Stored data:
········

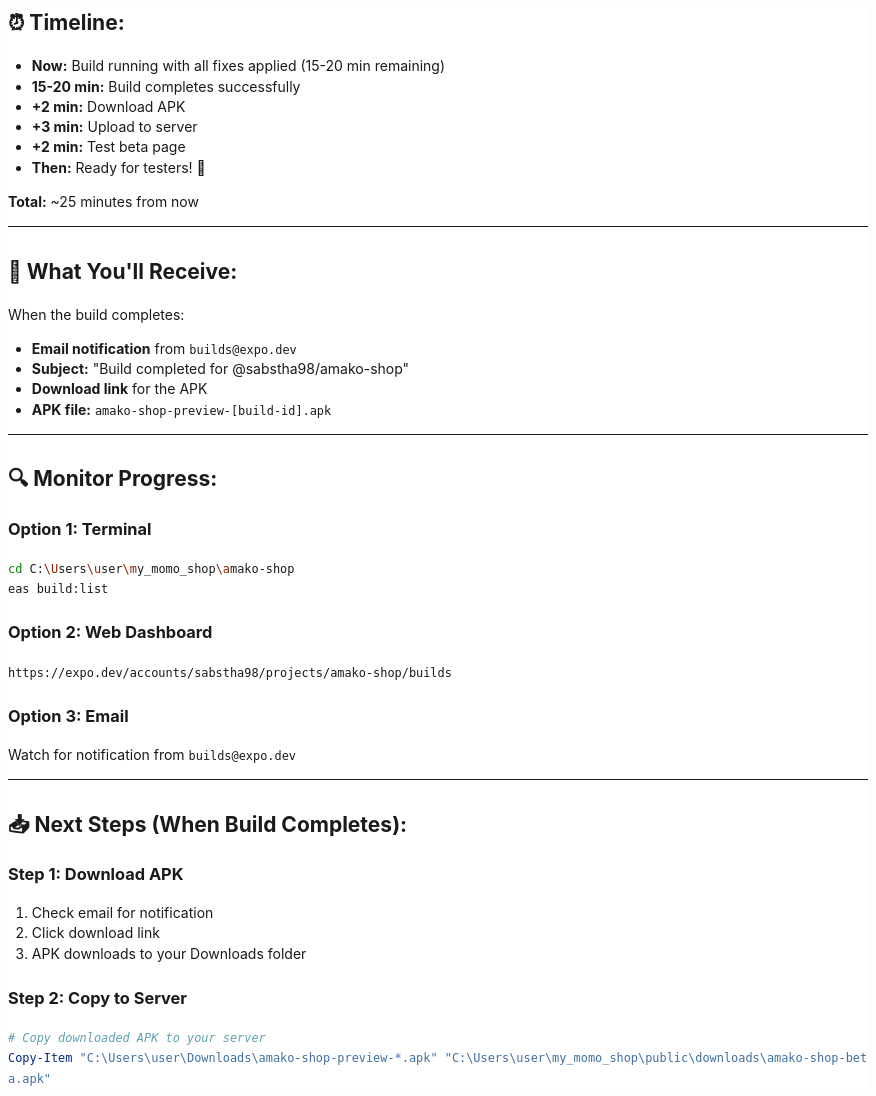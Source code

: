 ## ⏰ **Timeline:**

- **Now:** Build running with all fixes applied (15-20 min remaining)
- **15-20 min:** Build completes successfully
- **+2 min:** Download APK
- **+3 min:** Upload to server
- **+2 min:** Test beta page
- **Then:** Ready for testers! 🎉

**Total:** ~25 minutes from now

---

## 📧 **What You'll Receive:**

When the build completes:
- **Email notification** from `builds@expo.dev`
- **Subject:** "Build completed for @sabstha98/amako-shop"
- **Download link** for the APK
- **APK file:** `amako-shop-preview-[build-id].apk`

---

## 🔍 **Monitor Progress:**

### **Option 1: Terminal**
```bash
cd C:\Users\user\my_momo_shop\amako-shop
eas build:list
```

### **Option 2: Web Dashboard**
```
https://expo.dev/accounts/sabstha98/projects/amako-shop/builds
```

### **Option 3: Email**
Watch for notification from `builds@expo.dev`

---

## 📥 **Next Steps (When Build Completes):**

### **Step 1: Download APK**
1. Check email for notification
2. Click download link
3. APK downloads to your Downloads folder

### **Step 2: Copy to Server**
```powershell
# Copy downloaded APK to your server
Copy-Item "C:\Users\user\Downloads\amako-shop-preview-*.apk" "C:\Users\user\my_momo_shop\public\downloads\amako-shop-beta.apk"
```
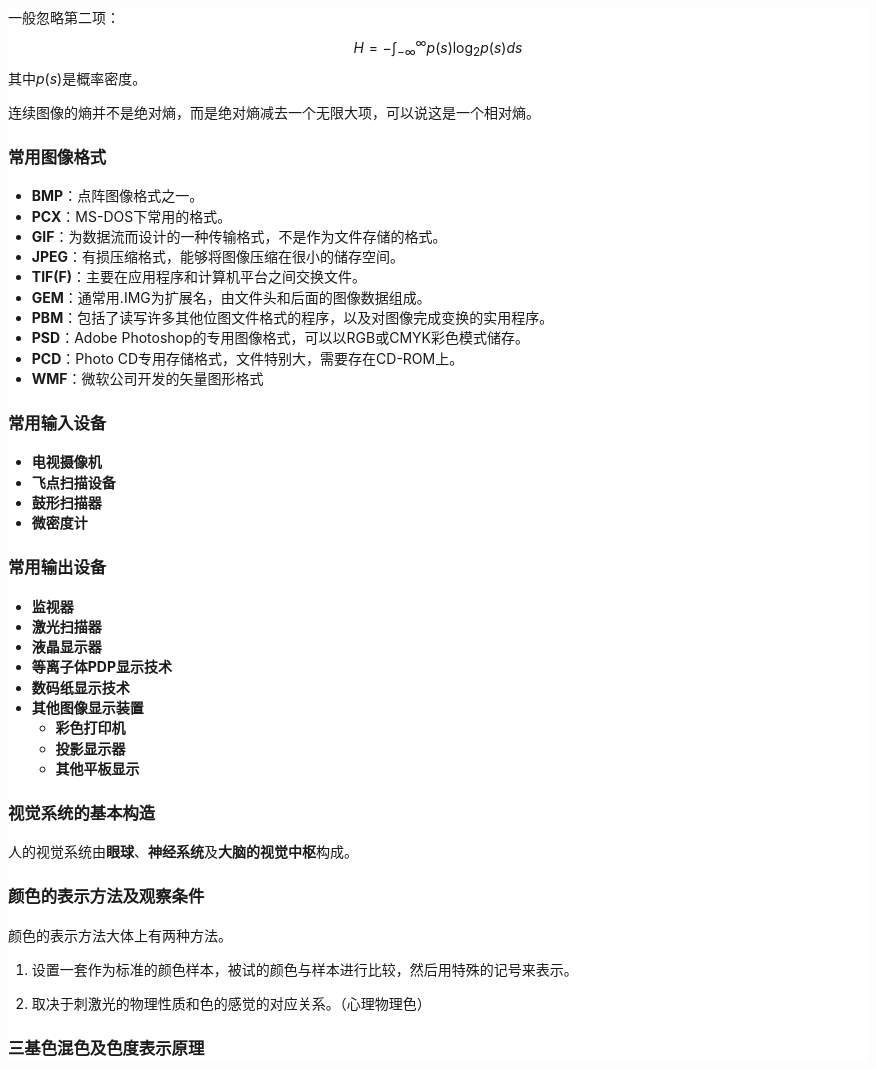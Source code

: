 一般忽略第二项：
$$
H=-\int_{-\infty}^{\infty}p(s)\log_2{p(s)}ds
$$
其中$p(s)$是概率密度。

连续图像的熵并不是绝对熵，而是绝对熵减去一个无限大项，可以说这是一个相对熵。

### 常用图像格式

- **BMP**：点阵图像格式之一。
- **PCX**：MS-DOS下常用的格式。
- **GIF**：为数据流而设计的一种传输格式，不是作为文件存储的格式。
- **JPEG**：有损压缩格式，能够将图像压缩在很小的储存空间。
- **TIF(F)**：主要在应用程序和计算机平台之间交换文件。
- **GEM**：通常用.IMG为扩展名，由文件头和后面的图像数据组成。
- **PBM**：包括了读写许多其他位图文件格式的程序，以及对图像完成变换的实用程序。
- **PSD**：Adobe Photoshop的专用图像格式，可以以RGB或CMYK彩色模式储存。
- **PCD**：Photo CD专用存储格式，文件特别大，需要存在CD-ROM上。
- **WMF**：微软公司开发的矢量图形格式

### 常用输入设备

- **电视摄像机**
- **飞点扫描设备**
- **鼓形扫描器**
- **微密度计**

### 常用输出设备

- **监视器**
- **激光扫描器**
- **液晶显示器**
- **等离子体PDP显示技术**
- **数码纸显示技术**
- **其他图像显示装置**
  - **彩色打印机**
  - **投影显示器**
  - **其他平板显示**

### 视觉系统的基本构造

人的视觉系统由**眼球**、**神经系统**及**大脑的视觉中枢**构成。

### 颜色的表示方法及观察条件

颜色的表示方法大体上有两种方法。

1. 设置一套作为标准的颜色样本，被试的颜色与样本进行比较，然后用特殊的记号来表示。

2. 取决于刺激光的物理性质和色的感觉的对应关系。（心理物理色）

### 三基色混色及色度表示原理
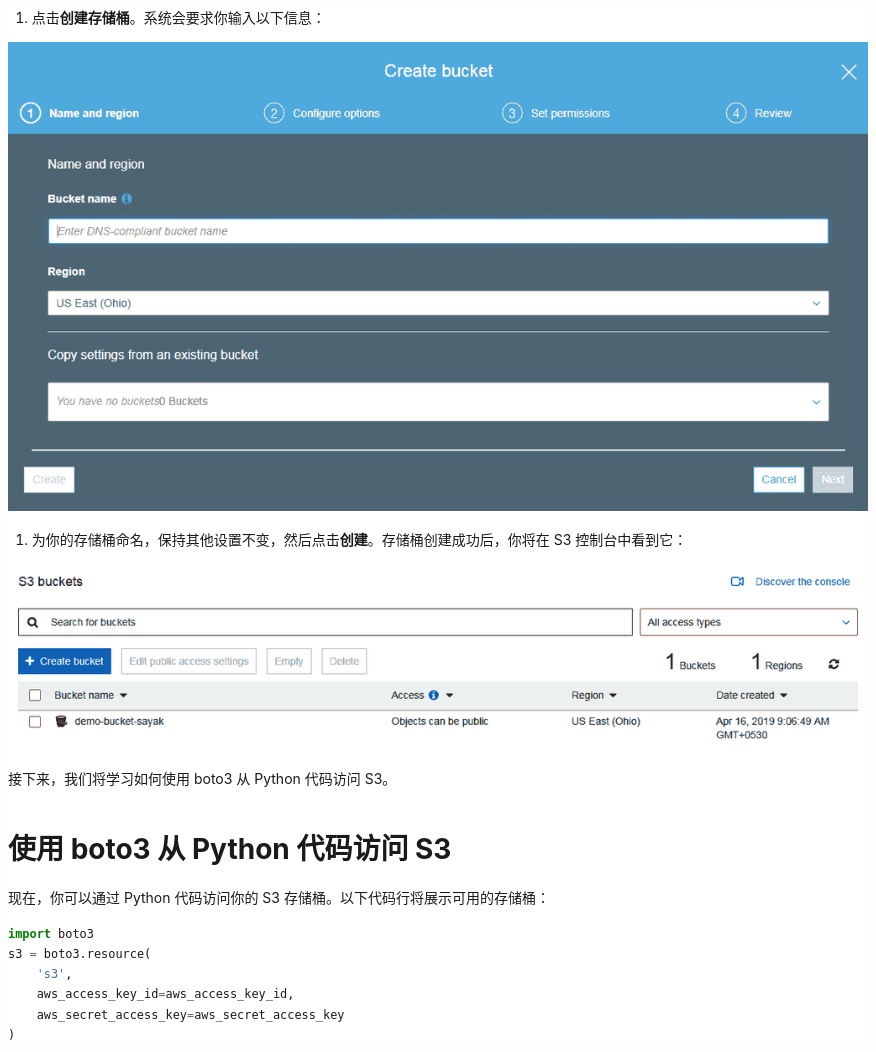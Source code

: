 1.  点击**创建存储桶**。系统会要求你输入以下信息：

![](img/e9399ac7-840c-447c-93be-18677c3b69ea.png)

1.  为你的存储桶命名，保持其他设置不变，然后点击**创建**。存储桶创建成功后，你将在 S3 控制台中看到它：

![](img/86871ff5-e121-4939-b639-80c9587e7c56.png)

接下来，我们将学习如何使用 boto3 从 Python 代码访问 S3。

# 使用 boto3 从 Python 代码访问 S3

现在，你可以通过 Python 代码访问你的 S3 存储桶。以下代码行将展示可用的存储桶：

```py
import boto3
s3 = boto3.resource(
    's3',
    aws_access_key_id=aws_access_key_id,
    aws_secret_access_key=aws_secret_access_key
)
```
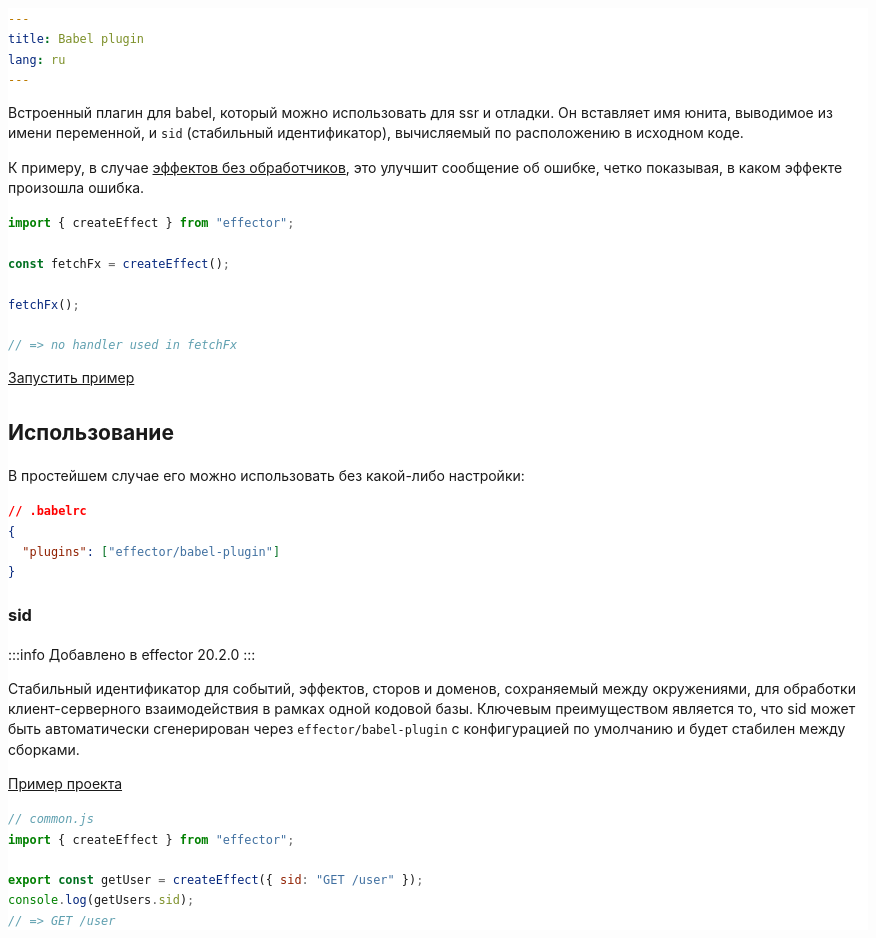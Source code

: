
 ```yaml
---
title: Babel plugin
lang: ru
---
```


Встроенный плагин для babel, который можно использовать для ssr и отладки. Он вставляет имя юнита, выводимое из имени переменной, и `sid` (стабильный идентификатор), вычисляемый по расположению в исходном коде.

К примеру, в случае [эффектов без обработчиков](/ru/api/effector/Effect#use-handler), это улучшит сообщение об ошибке, четко показывая, в каком эффекте произошла ошибка.

```js
import { createEffect } from "effector";

const fetchFx = createEffect();

fetchFx();

// => no handler used in fetchFx
```

[Запустить пример](https://share.effector.dev/Yb8vQ1Ly)

## Использование

В простейшем случае его можно использовать без какой-либо настройки:

```json
// .babelrc
{
  "plugins": ["effector/babel-plugin"]
}
```

### sid

:::info
Добавлено в effector 20.2.0
:::

Стабильный идентификатор для событий, эффектов, сторов и доменов, сохраняемый между окружениями, для обработки клиент-серверного взаимодействия в рамках одной кодовой базы.
Ключевым преимуществом является то, что sid может быть автоматически сгенерирован через `effector/babel-plugin` с конфигурацией по умолчанию и будет стабилен между сборками.

[Пример проекта](https://github.com/effector/effector/tree/master/examples/worker-rpc)

```js
// common.js
import { createEffect } from "effector";

export const getUser = createEffect({ sid: "GET /user" });
console.log(getUsers.sid);
// => GET /user
```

········

Would you repeat exactly, and only, the lines from the start of the records above through the line containing "颜色的表示方法大体上有两种方法。", with the pictures omitted?

Source code

: ## ⏰ **Timeline:**

- **Now:** Build running with all fixes applied (15-20 min remaining)
- **15-20 min:** Build completes successfully
- **+2 min:** Download APK
- **+3 min:** Upload to server
- **+2 min:** Test beta page
- **Then:** Ready for testers! 🎉

**Total:** ~25 minutes from now

---

## 📧 **What You'll Receive:**

When the build completes:
- **Email notification** from `builds@expo.dev`
- **Subject:** "Build completed for @sabstha98/amako-shop"
- **Download link** for the APK
- **APK file:** `amako-shop-preview-[build-id].apk`

---

## 🔍 **Monitor Progress:**

### **Option 1: Terminal**
```bash
cd C:\Users\user\my_momo_shop\amako-shop
eas build:list
```

### **Option 2: Web Dashboard**
```
https://expo.dev/accounts/sabstha98/projects/amako-shop/builds
```

### **Option 3: Email**
Watch for notification from `builds@expo.dev`

---

## 📥 **Next Steps (When Build Completes):**

### **Step 1: Download APK**
1. Check email for notification
2. Click download link
3. APK downloads to your Downloads folder

### **Step 2: Copy to Server**
```powershell
# Copy downloaded APK to your server
Copy-Item "C:\Users\user\Downloads\amako-shop-preview-*.apk" "C:\Users\user\my_momo_shop\public\downloads\amako-shop-beta.apk"
```
Source code

: 一般忽略第二项：
$$
H=-\int_{-\infty}^{\infty}p(s)\log_2{p(s)}ds
$$
其中$p(s)$是概率密度。

连续图像的熵并不是绝对熵，而是绝对熵减去一个无限大项，可以说这是一个相对熵。

### 常用图像格式

- **BMP**：点阵图像格式之一。
- **PCX**：MS-DOS下常用的格式。
- **GIF**：为数据流而设计的一种传输格式，不是作为文件存储的格式。
- **JPEG**：有损压缩格式，能够将图像压缩在很小的储存空间。
- **TIF(F)**：主要在应用程序和计算机平台之间交换文件。
- **GEM**：通常用.IMG为扩展名，由文件头和后面的图像数据组成。
- **PBM**：包括了读写许多其他位图文件格式的程序，以及对图像完成变换的实用程序。
- **PSD**：Adobe Photoshop的专用图像格式，可以以RGB或CMYK彩色模式储存。
- **PCD**：Photo CD专用存储格式，文件特别大，需要存在CD-ROM上。
- **WMF**：微软公司开发的矢量图形格式

### 常用输入设备

- **电视摄像机**
- **飞点扫描设备**
- **鼓形扫描器**
- **微密度计**

### 常用输出设备

- **监视器**
- **激光扫描器**
- **液晶显示器**
- **等离子体PDP显示技术**
- **数码纸显示技术**
- **其他图像显示装置**
  - **彩色打印机**
  - **投影显示器**
  - **其他平板显示**

### 视觉系统的基本构造

人的视觉系统由**眼球**、**神经系统**及**大脑的视觉中枢**构成。

### 颜色的表示方法及观察条件

颜色的表示方法大体上有两种方法。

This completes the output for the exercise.